Figure 1 - Example of Hog1 substrate recognition preference derive from peptide screens. Each spot in the array contains a mixture of peptides that are randomized at all positions except at marked position (-5 to +4 relative to the phosphorylatable residue). Strong signal correlates with a preference for phosphorylating peptides containing that amino-acid at the fixed position.

As was previously known, most kinases don't appear to have very striking substrate binding preferences. Still, these matrices should allow for significant predictions of kinase-site interactions. These matrices should allow us also to benchmark previous efforts by Neil and other members of the Kobe lab on the structural based predictions of kinase substrate recognition. For this, I obtained the predicted substrate recognition matrices from the Predikin server and known kinase-site interactions from the PhosphoGrid database. I used this data to compare the predictive power of the experimentally determined kinase matrices (Mok et al.) with the predicted matrices from Predikin. This analysis was done about a year ago when the Mok et al. paper was published but I don't think Phosphogrid was significantly updated since then.
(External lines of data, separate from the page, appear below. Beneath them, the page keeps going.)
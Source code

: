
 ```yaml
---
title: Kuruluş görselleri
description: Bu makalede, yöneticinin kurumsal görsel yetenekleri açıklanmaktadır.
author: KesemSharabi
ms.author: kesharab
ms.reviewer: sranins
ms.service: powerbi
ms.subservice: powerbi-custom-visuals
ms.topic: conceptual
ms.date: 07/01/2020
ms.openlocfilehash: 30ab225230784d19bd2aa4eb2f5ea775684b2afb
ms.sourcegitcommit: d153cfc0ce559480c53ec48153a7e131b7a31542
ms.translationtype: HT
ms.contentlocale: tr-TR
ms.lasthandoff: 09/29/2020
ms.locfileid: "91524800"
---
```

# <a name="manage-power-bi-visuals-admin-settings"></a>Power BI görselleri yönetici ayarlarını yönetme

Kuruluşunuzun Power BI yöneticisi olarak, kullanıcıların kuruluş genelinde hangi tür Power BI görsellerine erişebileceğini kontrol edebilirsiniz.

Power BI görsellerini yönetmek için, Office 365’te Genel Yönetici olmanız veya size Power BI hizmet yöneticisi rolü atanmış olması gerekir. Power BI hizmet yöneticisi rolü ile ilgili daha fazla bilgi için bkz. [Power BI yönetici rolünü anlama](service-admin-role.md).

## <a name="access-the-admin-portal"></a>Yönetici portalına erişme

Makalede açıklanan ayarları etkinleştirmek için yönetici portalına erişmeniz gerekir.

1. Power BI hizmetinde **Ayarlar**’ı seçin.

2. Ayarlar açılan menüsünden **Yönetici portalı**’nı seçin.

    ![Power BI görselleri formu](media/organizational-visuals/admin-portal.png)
Phosphogrid had 422 kinase-site interactions for the 61 kinases analyzed in Mok et al. of which ~50% of these have in-vivo evidence for kinase recognition. As expected, the known kinase-site interactions have a stronger experimental matrix score than random kinase-site assignments (Fig 2).

Figure 2 - The set of kinase-site interactions used broken down according the kinases with higher representation. These sites were scored using the experimental matrices along with other randomly selected phosphosites and the scores of both populations are summarized in the boxplots.

A random set of kinase-phosphosite interactions of equal size was used to quantify the predictive power of the experimental and the Predikin matrices with a ROC curve (Fig 3).

Figure 3 - Area under the ROC curve values for kinase-site predictions using both types of matrices.

Overall, the accuracy of the predicted matrices from Predikin matched reasonably well with those derived from the peptide array experiments with only a small difference in AROC values. I broke down the predictions for individual kinases with at least 10 sites known. Benchmarking of such low numbers becomes very unreliable but besides the Cka1 kinase, the performance of the Predikin matrices matched reasonably well the experimental results.

I am assuming here that Predikin was not updated with any information from the Mok et al study to derive their predictions. If this is true it would mean that structural based prediction of kinase recognition preferences, as implemented in Predikin, is almost as accurate as preferences derived from peptide library approaches.